▸ TASK INPUTS:
———
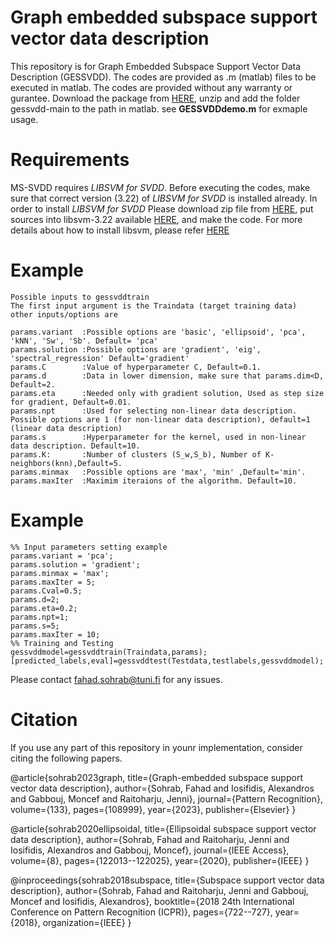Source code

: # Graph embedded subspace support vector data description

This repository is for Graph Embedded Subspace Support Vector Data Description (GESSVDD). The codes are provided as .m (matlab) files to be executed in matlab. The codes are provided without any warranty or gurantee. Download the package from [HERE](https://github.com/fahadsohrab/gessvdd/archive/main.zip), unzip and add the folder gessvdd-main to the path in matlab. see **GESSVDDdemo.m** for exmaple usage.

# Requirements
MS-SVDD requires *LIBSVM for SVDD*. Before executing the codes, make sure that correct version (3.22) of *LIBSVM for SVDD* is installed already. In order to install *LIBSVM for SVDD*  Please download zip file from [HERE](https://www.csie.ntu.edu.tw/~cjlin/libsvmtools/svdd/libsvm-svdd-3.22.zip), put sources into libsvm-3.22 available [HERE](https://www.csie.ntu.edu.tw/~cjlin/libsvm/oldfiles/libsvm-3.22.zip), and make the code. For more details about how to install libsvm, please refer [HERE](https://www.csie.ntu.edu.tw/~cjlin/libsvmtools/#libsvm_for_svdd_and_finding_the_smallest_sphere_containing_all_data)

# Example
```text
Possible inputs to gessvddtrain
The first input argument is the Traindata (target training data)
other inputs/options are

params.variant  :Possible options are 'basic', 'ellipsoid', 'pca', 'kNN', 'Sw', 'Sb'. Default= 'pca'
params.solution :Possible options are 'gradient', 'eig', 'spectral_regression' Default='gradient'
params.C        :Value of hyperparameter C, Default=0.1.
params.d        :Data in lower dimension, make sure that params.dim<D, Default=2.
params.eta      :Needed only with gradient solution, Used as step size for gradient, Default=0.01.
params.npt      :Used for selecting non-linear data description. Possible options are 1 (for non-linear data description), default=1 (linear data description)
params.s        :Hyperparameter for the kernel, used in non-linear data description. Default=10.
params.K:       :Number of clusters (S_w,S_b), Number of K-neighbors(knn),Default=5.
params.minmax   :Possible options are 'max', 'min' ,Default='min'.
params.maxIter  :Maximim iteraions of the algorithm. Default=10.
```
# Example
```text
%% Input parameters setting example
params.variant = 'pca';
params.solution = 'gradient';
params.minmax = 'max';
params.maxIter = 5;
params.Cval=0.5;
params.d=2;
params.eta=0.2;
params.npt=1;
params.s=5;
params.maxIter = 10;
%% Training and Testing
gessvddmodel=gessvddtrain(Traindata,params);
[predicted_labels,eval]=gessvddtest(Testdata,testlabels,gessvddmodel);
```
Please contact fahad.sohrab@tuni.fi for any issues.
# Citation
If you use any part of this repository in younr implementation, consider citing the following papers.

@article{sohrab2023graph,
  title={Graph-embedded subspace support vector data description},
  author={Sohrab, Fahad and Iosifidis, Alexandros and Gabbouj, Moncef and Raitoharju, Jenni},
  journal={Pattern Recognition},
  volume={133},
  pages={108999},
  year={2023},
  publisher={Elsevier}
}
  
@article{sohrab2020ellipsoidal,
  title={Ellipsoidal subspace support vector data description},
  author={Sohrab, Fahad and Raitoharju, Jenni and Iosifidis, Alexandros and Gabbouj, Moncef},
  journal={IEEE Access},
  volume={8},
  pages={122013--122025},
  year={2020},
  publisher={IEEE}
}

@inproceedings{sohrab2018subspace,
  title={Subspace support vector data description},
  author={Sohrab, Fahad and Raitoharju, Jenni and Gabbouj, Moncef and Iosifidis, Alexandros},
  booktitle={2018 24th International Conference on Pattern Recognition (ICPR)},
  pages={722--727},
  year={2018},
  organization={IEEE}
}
———
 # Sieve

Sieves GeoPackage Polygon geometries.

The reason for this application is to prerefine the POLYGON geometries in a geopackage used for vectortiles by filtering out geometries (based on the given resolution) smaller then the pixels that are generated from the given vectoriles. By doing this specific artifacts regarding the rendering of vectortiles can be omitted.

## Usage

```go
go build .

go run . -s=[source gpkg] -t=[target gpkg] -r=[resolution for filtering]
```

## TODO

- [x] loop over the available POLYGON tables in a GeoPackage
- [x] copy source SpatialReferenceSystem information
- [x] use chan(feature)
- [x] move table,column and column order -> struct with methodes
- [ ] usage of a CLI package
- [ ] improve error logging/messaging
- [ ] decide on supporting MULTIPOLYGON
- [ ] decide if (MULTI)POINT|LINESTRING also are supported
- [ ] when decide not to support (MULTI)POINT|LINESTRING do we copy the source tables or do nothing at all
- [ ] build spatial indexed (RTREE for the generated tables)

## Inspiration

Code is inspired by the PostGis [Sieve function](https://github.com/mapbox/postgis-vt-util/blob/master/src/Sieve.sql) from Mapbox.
———
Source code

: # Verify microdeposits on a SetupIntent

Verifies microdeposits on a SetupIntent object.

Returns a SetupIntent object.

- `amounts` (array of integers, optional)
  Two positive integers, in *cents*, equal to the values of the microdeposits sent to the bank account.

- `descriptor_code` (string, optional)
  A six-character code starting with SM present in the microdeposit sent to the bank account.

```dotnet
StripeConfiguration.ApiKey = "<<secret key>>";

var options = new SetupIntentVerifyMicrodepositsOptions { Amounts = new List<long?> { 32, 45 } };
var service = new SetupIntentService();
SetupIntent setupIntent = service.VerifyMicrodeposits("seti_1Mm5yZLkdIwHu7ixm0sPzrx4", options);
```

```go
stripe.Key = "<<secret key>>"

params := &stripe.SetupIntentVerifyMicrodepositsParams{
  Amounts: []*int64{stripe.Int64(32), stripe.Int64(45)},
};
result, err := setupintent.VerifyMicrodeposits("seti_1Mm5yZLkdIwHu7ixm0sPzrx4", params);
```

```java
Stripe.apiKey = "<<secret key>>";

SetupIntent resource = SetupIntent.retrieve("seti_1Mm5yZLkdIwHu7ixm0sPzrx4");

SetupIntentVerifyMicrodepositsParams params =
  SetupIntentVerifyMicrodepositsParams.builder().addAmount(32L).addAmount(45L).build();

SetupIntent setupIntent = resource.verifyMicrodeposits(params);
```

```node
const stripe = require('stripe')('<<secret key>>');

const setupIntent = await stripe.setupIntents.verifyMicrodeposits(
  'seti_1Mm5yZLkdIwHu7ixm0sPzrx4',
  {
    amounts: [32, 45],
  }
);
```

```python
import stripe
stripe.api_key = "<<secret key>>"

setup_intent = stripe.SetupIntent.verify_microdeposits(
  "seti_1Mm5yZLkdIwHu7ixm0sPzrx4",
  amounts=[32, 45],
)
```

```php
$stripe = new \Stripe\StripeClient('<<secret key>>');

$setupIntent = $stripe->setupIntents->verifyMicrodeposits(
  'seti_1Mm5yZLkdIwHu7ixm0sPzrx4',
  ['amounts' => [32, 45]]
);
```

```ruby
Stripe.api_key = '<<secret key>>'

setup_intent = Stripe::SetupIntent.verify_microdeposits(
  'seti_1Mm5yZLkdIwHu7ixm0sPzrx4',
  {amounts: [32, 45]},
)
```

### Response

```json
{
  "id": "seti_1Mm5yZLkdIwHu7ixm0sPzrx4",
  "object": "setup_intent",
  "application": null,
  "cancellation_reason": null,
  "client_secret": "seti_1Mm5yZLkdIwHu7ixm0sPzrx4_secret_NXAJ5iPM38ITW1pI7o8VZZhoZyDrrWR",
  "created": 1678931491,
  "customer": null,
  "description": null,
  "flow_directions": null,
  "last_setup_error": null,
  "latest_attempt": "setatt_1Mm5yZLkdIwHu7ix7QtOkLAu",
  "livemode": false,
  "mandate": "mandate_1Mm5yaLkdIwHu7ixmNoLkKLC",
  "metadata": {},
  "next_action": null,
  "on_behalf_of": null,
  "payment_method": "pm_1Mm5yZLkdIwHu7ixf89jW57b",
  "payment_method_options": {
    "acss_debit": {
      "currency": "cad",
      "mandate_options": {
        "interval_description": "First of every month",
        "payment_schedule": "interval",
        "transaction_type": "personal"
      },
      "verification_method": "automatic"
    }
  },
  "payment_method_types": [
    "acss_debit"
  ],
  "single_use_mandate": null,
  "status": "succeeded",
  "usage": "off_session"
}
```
———
▸ WHAT TO WORK ON:
In the entries above, find each line with the word "Pattern" and return it.

▸ RESULT OF THIS TASK:
  journal={Pattern Recognition},
  booktitle={2018 24th International Conference on Pattern Recognition (ICPR)},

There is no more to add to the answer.